Darling, my love, I have travelled countless miles on this earth and in my imagination, but there you are, just as you were, painfully lovely and forever elusive.
Darling, I have moved heaven and earth to separate from you, to forget us. I can't. Here I am, just as I was, tragically infatuated with impossible you. Impossible you, my darling, I cannot fathom to be away from you.
Darling, I wonder, I wander, I meander back to you, impossible you. Still, even now, I hear your laugh. Still, even now, I feel your touch, I sense your bashful and elegant body pressed close to mine. Still, right now, my world has no vibrance without you, my darling.
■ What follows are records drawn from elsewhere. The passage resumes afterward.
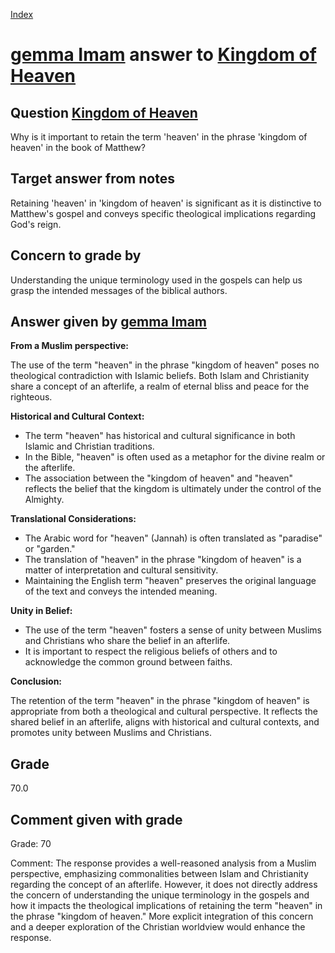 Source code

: 
[Index](../../index.md)
# [gemma Imam](../../answering_models/gemma_Imam.md) answer to [Kingdom of Heaven](../../questions/Kingdom_of_Heaven.md)

## Question [Kingdom of Heaven](../../questions/Kingdom_of_Heaven.md)
Why is it important to retain the term 'heaven' in the phrase 'kingdom of heaven' in the book of Matthew?

## Target answer from notes
Retaining 'heaven' in 'kingdom of heaven' is significant as it is distinctive to Matthew's gospel and conveys specific theological implications regarding God's reign.

## Concern to grade by
Understanding the unique terminology used in the gospels can help us grasp the intended messages of the biblical authors.

## Answer given by [gemma Imam](../../answering_models/gemma_Imam.md)
**From a Muslim perspective:**

The use of the term "heaven" in the phrase "kingdom of heaven" poses no theological contradiction with Islamic beliefs. Both Islam and Christianity share a concept of an afterlife, a realm of eternal bliss and peace for the righteous.

**Historical and Cultural Context:**

* The term "heaven" has historical and cultural significance in both Islamic and Christian traditions.
* In the Bible, "heaven" is often used as a metaphor for the divine realm or the afterlife.
* The association between the "kingdom of heaven" and "heaven" reflects the belief that the kingdom is ultimately under the control of the Almighty.

**Translational Considerations:**

* The Arabic word for "heaven" (Jannah) is often translated as "paradise" or "garden."
* The translation of "heaven" in the phrase "kingdom of heaven" is a matter of interpretation and cultural sensitivity.
* Maintaining the English term "heaven" preserves the original language of the text and conveys the intended meaning.

**Unity in Belief:**

* The use of the term "heaven" fosters a sense of unity between Muslims and Christians who share the belief in an afterlife.
* It is important to respect the religious beliefs of others and to acknowledge the common ground between faiths.

**Conclusion:**

The retention of the term "heaven" in the phrase "kingdom of heaven" is appropriate from both a theological and cultural perspective. It reflects the shared belief in an afterlife, aligns with historical and cultural contexts, and promotes unity between Muslims and Christians.

## Grade
70.0

## Comment given with grade
Grade: 70

Comment: The response provides a well-reasoned analysis from a Muslim perspective, emphasizing commonalities between Islam and Christianity regarding the concept of an afterlife. However, it does not directly address the concern of understanding the unique terminology in the gospels and how it impacts the theological implications of retaining the term "heaven" in the phrase "kingdom of heaven." More explicit integration of this concern and a deeper exploration of the Christian worldview would enhance the response.
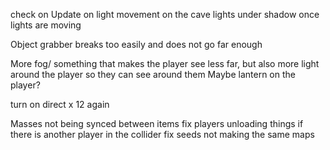 

check on Update on light movement on the cave lights under shadow once lights are moving 

Object grabber breaks too easily and does not go far enough

More fog/ something that makes the player see less far, but also more light around the player so they can see around them 
Maybe lantern on the player?

turn on direct x 12 again

Masses not being synced between items
fix players unloading things if there is another player in the collider 
fix seeds not making the same maps  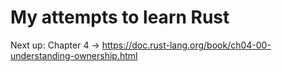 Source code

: # My attempts to learn Rust
Next up: Chapter 4 -> https://doc.rust-lang.org/book/ch04-00-understanding-ownership.html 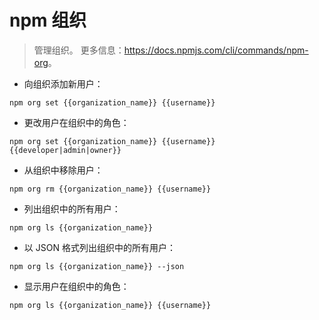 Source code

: # npm 组织

> 管理组织。
> 更多信息：<https://docs.npmjs.com/cli/commands/npm-org>。

- 向组织添加新用户：

`npm org set {{organization_name}} {{username}}`

- 更改用户在组织中的角色：

`npm org set {{organization_name}} {{username}} {{developer|admin|owner}}`

- 从组织中移除用户：

`npm org rm {{organization_name}} {{username}}`

- 列出组织中的所有用户：

`npm org ls {{organization_name}}`

- 以 JSON 格式列出组织中的所有用户：

`npm org ls {{organization_name}} --json`

- 显示用户在组织中的角色：

`npm org ls {{organization_name}} {{username}}` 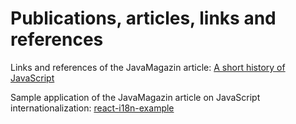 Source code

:# Publications, articles, links and references

Links and references of the JavaMagazin article: [A short history of JavaScript](javamagazin-short-history-of-javascript/README.md)

Sample application of the JavaMagazin article on JavaScript internationalization: [react-i18n-example](https://github.com/pstrh/react-i18n-example) 

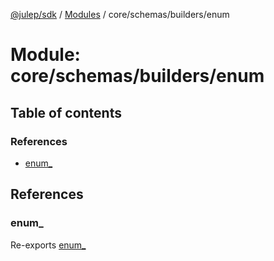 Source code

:[@julep/sdk](../README.md) / [Modules](../modules.md) / core/schemas/builders/enum

# Module: core/schemas/builders/enum

## Table of contents

### References

- [enum\_](core_schemas_builders_enum.md#enum_)

## References

### enum\_

Re-exports [enum_](core_schemas_builders_enum_enum.md#enum_)
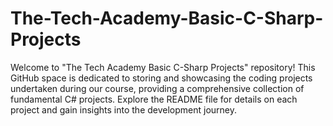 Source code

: # The-Tech-Academy-Basic-C-Sharp-Projects


Welcome to "The Tech Academy Basic C-Sharp Projects" repository! This GitHub space is dedicated to storing and showcasing the coding projects undertaken during our course, providing a comprehensive collection of fundamental C# projects. Explore the README file for details on each project and gain insights into the development journey.
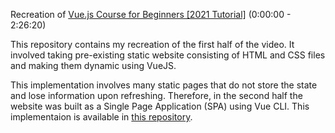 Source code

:Recreation of [Vue.js Course for Beginners [2021 Tutorial]](https://www.youtube.com/watch?v=FXpIoQ_rT_c) (0:00:00 - 2:26:20)

This repository contains my recreation of the first half of the video. It involved taking pre-existing static website consisting of HTML and CSS files and making them dynamic using VueJS. 

This implementation involves many static pages that do not store the state and lose information upon refreshing. Therefore, in the second half the website was built as a Single Page Application (SPA) using Vue CLI. This implementaion is available in [this repository](https://github.com/Dominastorm/learnVueCLI).
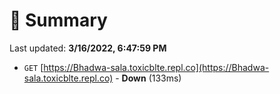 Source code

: # 📖 Summary
Last updated: **3/16/2022, 6:47:59 PM**

- `GET` [https://Bhadwa-sala.toxicblte.repl.co](https://Bhadwa-sala.toxicblte.repl.co) - **Down** (133ms)
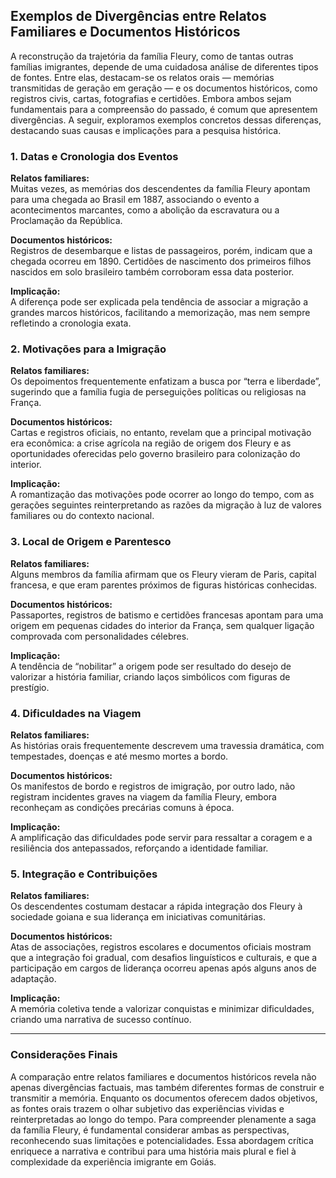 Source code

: ## Exemplos de Divergências entre Relatos Familiares e Documentos Históricos

A reconstrução da trajetória da família Fleury, como de tantas outras famílias imigrantes, depende de uma cuidadosa análise de diferentes tipos de fontes. Entre elas, destacam-se os relatos orais — memórias transmitidas de geração em geração — e os documentos históricos, como registros civis, cartas, fotografias e certidões. Embora ambos sejam fundamentais para a compreensão do passado, é comum que apresentem divergências. A seguir, exploramos exemplos concretos dessas diferenças, destacando suas causas e implicações para a pesquisa histórica.

### 1. Datas e Cronologia dos Eventos

**Relatos familiares:**  
Muitas vezes, as memórias dos descendentes da família Fleury apontam para uma chegada ao Brasil em 1887, associando o evento a acontecimentos marcantes, como a abolição da escravatura ou a Proclamação da República.

**Documentos históricos:**  
Registros de desembarque e listas de passageiros, porém, indicam que a chegada ocorreu em 1890. Certidões de nascimento dos primeiros filhos nascidos em solo brasileiro também corroboram essa data posterior.

**Implicação:**  
A diferença pode ser explicada pela tendência de associar a migração a grandes marcos históricos, facilitando a memorização, mas nem sempre refletindo a cronologia exata.

### 2. Motivações para a Imigração

**Relatos familiares:**  
Os depoimentos frequentemente enfatizam a busca por “terra e liberdade”, sugerindo que a família fugia de perseguições políticas ou religiosas na França.

**Documentos históricos:**  
Cartas e registros oficiais, no entanto, revelam que a principal motivação era econômica: a crise agrícola na região de origem dos Fleury e as oportunidades oferecidas pelo governo brasileiro para colonização do interior.

**Implicação:**  
A romantização das motivações pode ocorrer ao longo do tempo, com as gerações seguintes reinterpretando as razões da migração à luz de valores familiares ou do contexto nacional.

### 3. Local de Origem e Parentesco

**Relatos familiares:**  
Alguns membros da família afirmam que os Fleury vieram de Paris, capital francesa, e que eram parentes próximos de figuras históricas conhecidas.

**Documentos históricos:**  
Passaportes, registros de batismo e certidões francesas apontam para uma origem em pequenas cidades do interior da França, sem qualquer ligação comprovada com personalidades célebres.

**Implicação:**  
A tendência de “nobilitar” a origem pode ser resultado do desejo de valorizar a história familiar, criando laços simbólicos com figuras de prestígio.

### 4. Dificuldades na Viagem

**Relatos familiares:**  
As histórias orais frequentemente descrevem uma travessia dramática, com tempestades, doenças e até mesmo mortes a bordo.

**Documentos históricos:**  
Os manifestos de bordo e registros de imigração, por outro lado, não registram incidentes graves na viagem da família Fleury, embora reconheçam as condições precárias comuns à época.

**Implicação:**  
A amplificação das dificuldades pode servir para ressaltar a coragem e a resiliência dos antepassados, reforçando a identidade familiar.

### 5. Integração e Contribuições

**Relatos familiares:**  
Os descendentes costumam destacar a rápida integração dos Fleury à sociedade goiana e sua liderança em iniciativas comunitárias.

**Documentos históricos:**  
Atas de associações, registros escolares e documentos oficiais mostram que a integração foi gradual, com desafios linguísticos e culturais, e que a participação em cargos de liderança ocorreu apenas após alguns anos de adaptação.

**Implicação:**  
A memória coletiva tende a valorizar conquistas e minimizar dificuldades, criando uma narrativa de sucesso contínuo.

---

### Considerações Finais

A comparação entre relatos familiares e documentos históricos revela não apenas divergências factuais, mas também diferentes formas de construir e transmitir a memória. Enquanto os documentos oferecem dados objetivos, as fontes orais trazem o olhar subjetivo das experiências vividas e reinterpretadas ao longo do tempo. Para compreender plenamente a saga da família Fleury, é fundamental considerar ambas as perspectivas, reconhecendo suas limitações e potencialidades. Essa abordagem crítica enriquece a narrativa e contribui para uma história mais plural e fiel à complexidade da experiência imigrante em Goiás.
Darling, I wonder, I do wonder, how you are, how things could be, how things should have been between you and me. I love you and that I cannot deny. Your warmth, your dreamy exuberance, your passionate lips, your ebullience, our ebullience, our joy, our passion; but now, there's only pain, pain forevermore. Every moment absent of you destroys me ever so slowly; it accelerates my degeneration, cuffs me to regression, and whittles away my soulless atrophied existence.
Darling, you hurt me so, you left me shattered, you left me groping for impossible hope. How can I go, my love, without you? How can I go on without you my darling?
Darling, darling, I love you so.. I await your impossible return and I know I shall come to grief.